3.Former Bank economist David Ellerman has researched the concept of the institution’s adherence to “Official Views.” “Power,” he wrote, “corrupts the ecology of knowledge—the conditions under which knowledge grows and flourishes. Those in power in an organization tend to enshrine their views as the Official Views … Experimentation, debate and the exercise of critical reasons are curtailed to stay within the safe boundaries of Official Wisdom. To those in power, others who argue within the organization against Official Views only reveal their unreliability and lack of fitness for positions of authority. Those who argue against Official Views outside the organization – particularly with any public notice—are seen as traitors being disloyal to the organization itself.” Ellerman questioned whether the Bank as a knowledge institution should even have Official Views when the issues, causes and questions surrounding development and poverty reduction are vast, complex and changing.

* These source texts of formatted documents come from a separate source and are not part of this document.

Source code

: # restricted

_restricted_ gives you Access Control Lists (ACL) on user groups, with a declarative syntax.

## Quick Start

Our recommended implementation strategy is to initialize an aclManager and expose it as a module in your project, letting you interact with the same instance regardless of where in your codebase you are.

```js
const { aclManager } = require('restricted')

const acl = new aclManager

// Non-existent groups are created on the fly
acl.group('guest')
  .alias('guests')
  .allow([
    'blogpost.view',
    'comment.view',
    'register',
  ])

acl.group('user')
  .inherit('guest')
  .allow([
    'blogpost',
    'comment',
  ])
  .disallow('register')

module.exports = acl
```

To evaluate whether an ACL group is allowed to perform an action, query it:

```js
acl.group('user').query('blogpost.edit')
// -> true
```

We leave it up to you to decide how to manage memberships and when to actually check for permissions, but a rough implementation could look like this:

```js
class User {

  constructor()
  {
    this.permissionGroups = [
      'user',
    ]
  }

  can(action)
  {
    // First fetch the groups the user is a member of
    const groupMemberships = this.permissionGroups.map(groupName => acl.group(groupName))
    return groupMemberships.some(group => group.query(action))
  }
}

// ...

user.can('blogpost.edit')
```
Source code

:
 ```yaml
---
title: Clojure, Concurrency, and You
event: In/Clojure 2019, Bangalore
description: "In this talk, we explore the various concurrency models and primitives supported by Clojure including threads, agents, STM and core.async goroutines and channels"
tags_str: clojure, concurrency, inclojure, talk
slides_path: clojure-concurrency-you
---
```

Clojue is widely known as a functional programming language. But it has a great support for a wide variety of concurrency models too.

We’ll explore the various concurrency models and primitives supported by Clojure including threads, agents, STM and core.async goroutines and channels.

4.Some structural inefficiency is unavoidable and inevitable. The multi-cultural Bank has a plethora of personalities, each with different perceptions of what is important and how the institution should act. Senior management, economists, financiers, engineers, environmental auditors, transport specialists, urban planners, external affairs, unit managers, administrative staff and country-based staff all have their own opinions. Personnel come from almost every country in the world. Even some from the same country have grown up in sub-cultures that are entirely different. Individuals can view the same issue and draw diametrically different conclusions. The result is an institution that often acts in conflicting ways and thereby creates institutional hypocrisy on a daily basis.